The GEICO Gecko is apparently worth nearly $1 billion. Bloomberg and Property Casualty 360 reported that GEICO spent $935 million on advertising in 2013.
The reason the subsidiary of Warren Buffett’s Berkshire Hathaway (NYSE: BRK.B) was willing to spend that much on advertising is easy to see: the value of the premiums insured by GEICO increased by around $2.08 billion, or 11.2%, in 2013. Bloomberg reported that this made GEICO the second largest auto insurance provider in the nation, larger than Allstate (NYSE: ALL).
Allstate, which also owns Esurance, spent $655 million on advertising in 2013. State Farm spent $605 million, and Progressive (NYSE: PGR) spent $608 million.
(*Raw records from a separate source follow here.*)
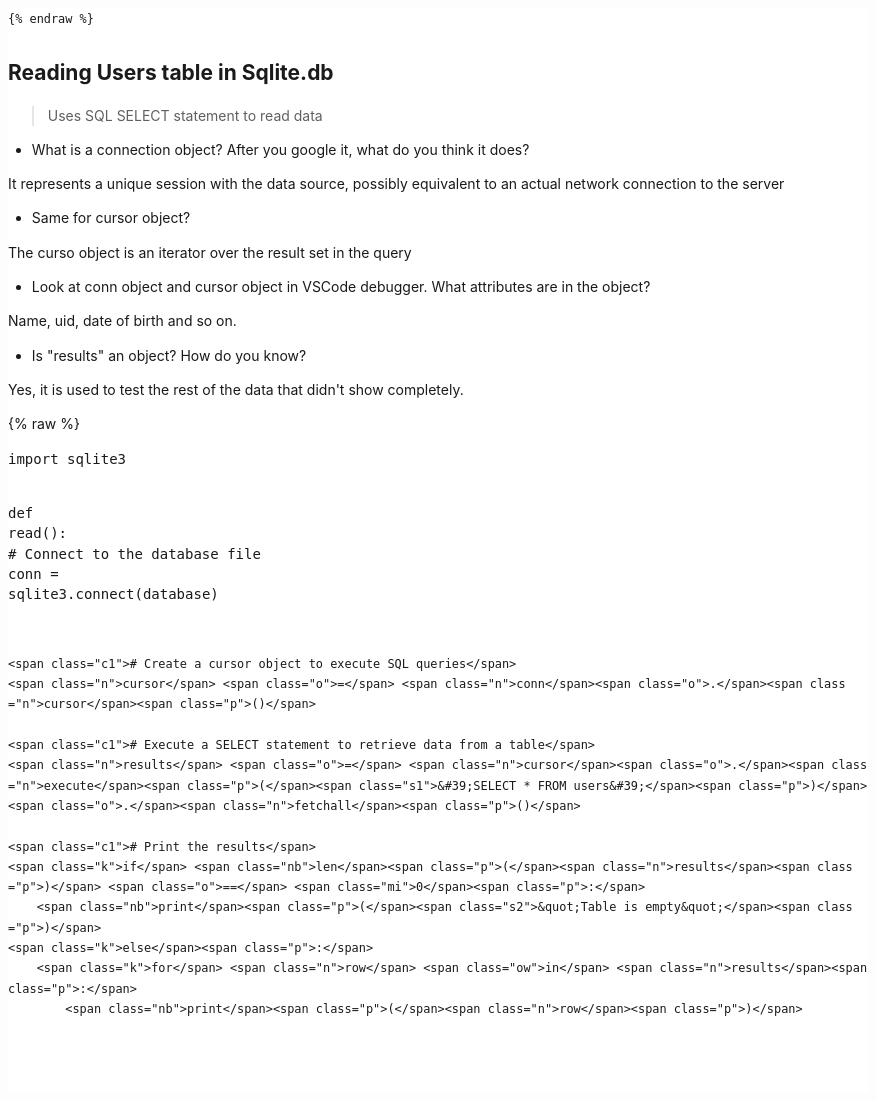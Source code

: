     {% endraw %}

<div class="cell border-box-sizing text_cell rendered"><div class="inner_cell">
<div class="text_cell_render border-box-sizing rendered_html">
<h2 id="Reading-Users-table-in-Sqlite.db">Reading Users table in Sqlite.db<a class="anchor-link" href="#Reading-Users-table-in-Sqlite.db"> </a></h2><blockquote><p>Uses SQL SELECT statement to read data</p>
</blockquote>
<ul>
<li>What is a connection object?  After you google it, what do you think it does?</li>
</ul>
<p>It represents a unique session with the data source, possibly equivalent to an actual network connection to the server</p>
<ul>
<li>Same for cursor object?</li>
</ul>
<p>The curso object is an iterator over the result set in the query</p>
<ul>
<li>Look at conn object and cursor object in VSCode debugger.  What attributes are in the object?</li>
</ul>
<p>Name, uid, date of birth and so on.</p>
<ul>
<li>Is "results" an object?  How do you know?</li>
</ul>
<p>Yes, it is used to test the rest of the data that didn't show completely.</p>

</div>
</div>
</div>
    {% raw %}
    
<div class="cell border-box-sizing code_cell rendered">
<div class="input">

<div class="inner_cell">
    <div class="input_area">
<div class=" highlight hl-ipython3"><pre><span></span><span class="kn">import</span> <span class="nn">sqlite3</span>

<span class="k">def</span> <span class="nf">read</span><span class="p">():</span>
    <span class="c1"># Connect to the database file</span>
    <span class="n">conn</span> <span class="o">=</span> <span class="n">sqlite3</span><span class="o">.</span><span class="n">connect</span><span class="p">(</span><span class="n">database</span><span class="p">)</span>

    <span class="c1"># Create a cursor object to execute SQL queries</span>
    <span class="n">cursor</span> <span class="o">=</span> <span class="n">conn</span><span class="o">.</span><span class="n">cursor</span><span class="p">()</span>
    
    <span class="c1"># Execute a SELECT statement to retrieve data from a table</span>
    <span class="n">results</span> <span class="o">=</span> <span class="n">cursor</span><span class="o">.</span><span class="n">execute</span><span class="p">(</span><span class="s1">&#39;SELECT * FROM users&#39;</span><span class="p">)</span><span class="o">.</span><span class="n">fetchall</span><span class="p">()</span>

    <span class="c1"># Print the results</span>
    <span class="k">if</span> <span class="nb">len</span><span class="p">(</span><span class="n">results</span><span class="p">)</span> <span class="o">==</span> <span class="mi">0</span><span class="p">:</span>
        <span class="nb">print</span><span class="p">(</span><span class="s2">&quot;Table is empty&quot;</span><span class="p">)</span>
    <span class="k">else</span><span class="p">:</span>
        <span class="k">for</span> <span class="n">row</span> <span class="ow">in</span> <span class="n">results</span><span class="p">:</span>
            <span class="nb">print</span><span class="p">(</span><span class="n">row</span><span class="p">)</span>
Those goofy commercials are apparently working. Progressive’s business increased by 6.5% in 2013, while State Farm’s grew by 5%.
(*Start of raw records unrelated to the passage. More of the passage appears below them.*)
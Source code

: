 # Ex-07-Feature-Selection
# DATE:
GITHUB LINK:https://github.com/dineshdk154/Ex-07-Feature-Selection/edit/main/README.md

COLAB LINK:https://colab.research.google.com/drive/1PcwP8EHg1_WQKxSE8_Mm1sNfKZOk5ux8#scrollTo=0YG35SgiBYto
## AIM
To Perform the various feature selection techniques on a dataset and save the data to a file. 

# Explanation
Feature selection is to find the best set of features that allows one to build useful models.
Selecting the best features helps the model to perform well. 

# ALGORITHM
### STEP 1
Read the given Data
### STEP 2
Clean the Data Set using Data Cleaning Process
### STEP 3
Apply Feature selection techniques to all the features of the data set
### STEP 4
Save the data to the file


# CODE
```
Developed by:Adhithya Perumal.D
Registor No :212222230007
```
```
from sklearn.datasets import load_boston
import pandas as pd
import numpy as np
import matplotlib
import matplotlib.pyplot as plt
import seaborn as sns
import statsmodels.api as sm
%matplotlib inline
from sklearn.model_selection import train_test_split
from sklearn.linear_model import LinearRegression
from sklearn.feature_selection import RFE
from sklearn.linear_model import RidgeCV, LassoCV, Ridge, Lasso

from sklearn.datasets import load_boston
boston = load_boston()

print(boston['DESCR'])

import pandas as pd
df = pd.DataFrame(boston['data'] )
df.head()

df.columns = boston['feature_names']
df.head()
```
Another insurer, Liberty Mutual, which increased its ad spending by 23% to $197 million, saw its business grow by around 10%. With numbers like that, spending on car insurance advertising is sure to keep growing and growing for the foreseeable future.
With numbers like that, it is easy to see why Google Inc. (NASDAQ: GOOG) is chomping at the bit to get into the U.S. auto insurance market. There should be plenty of money to be had for the search engine and online advertising giant. The main way Google makes its money is by charging fees for advertising; insurers are already some of its biggest buyers of online advertising.
GEICO, which relies upon direct sales rather than agents to sell its products, shows that Google’s insurance marketplace, which should debut later this year, will be a major money maker. Like GEICO, Google plans to sell insurance directly to consumers rather than give a cut to an insurance agent. That gives it the ability to keep rates lower.
Interestingly enough, GEICO’s operating costs are actually lower than those of competitors that utilize agents. It looks as if the insurance industry is positioning itself to operate in a post-insurance agency world. It also appears that Google is positioning itself to get the cut of the premium that currently goes to your insurance agency.
It’ll be interesting to see if this will actually lower insurance rates for average people or not. One problem that companies like GEICO and Google face is that auto insurance rates are determined by factors such as state law. There might not be as much room for them to maneuver as they think.
Will the insurance agent soon go the way of the milk man, or will insurance agents find a way to survive in this brave new world of insurance? One thing is certain however: GEICO will probably spend over $1 billion on advertising next year, and it will be money very well spent. It also looks as if the gecko is going to be with us for years to come.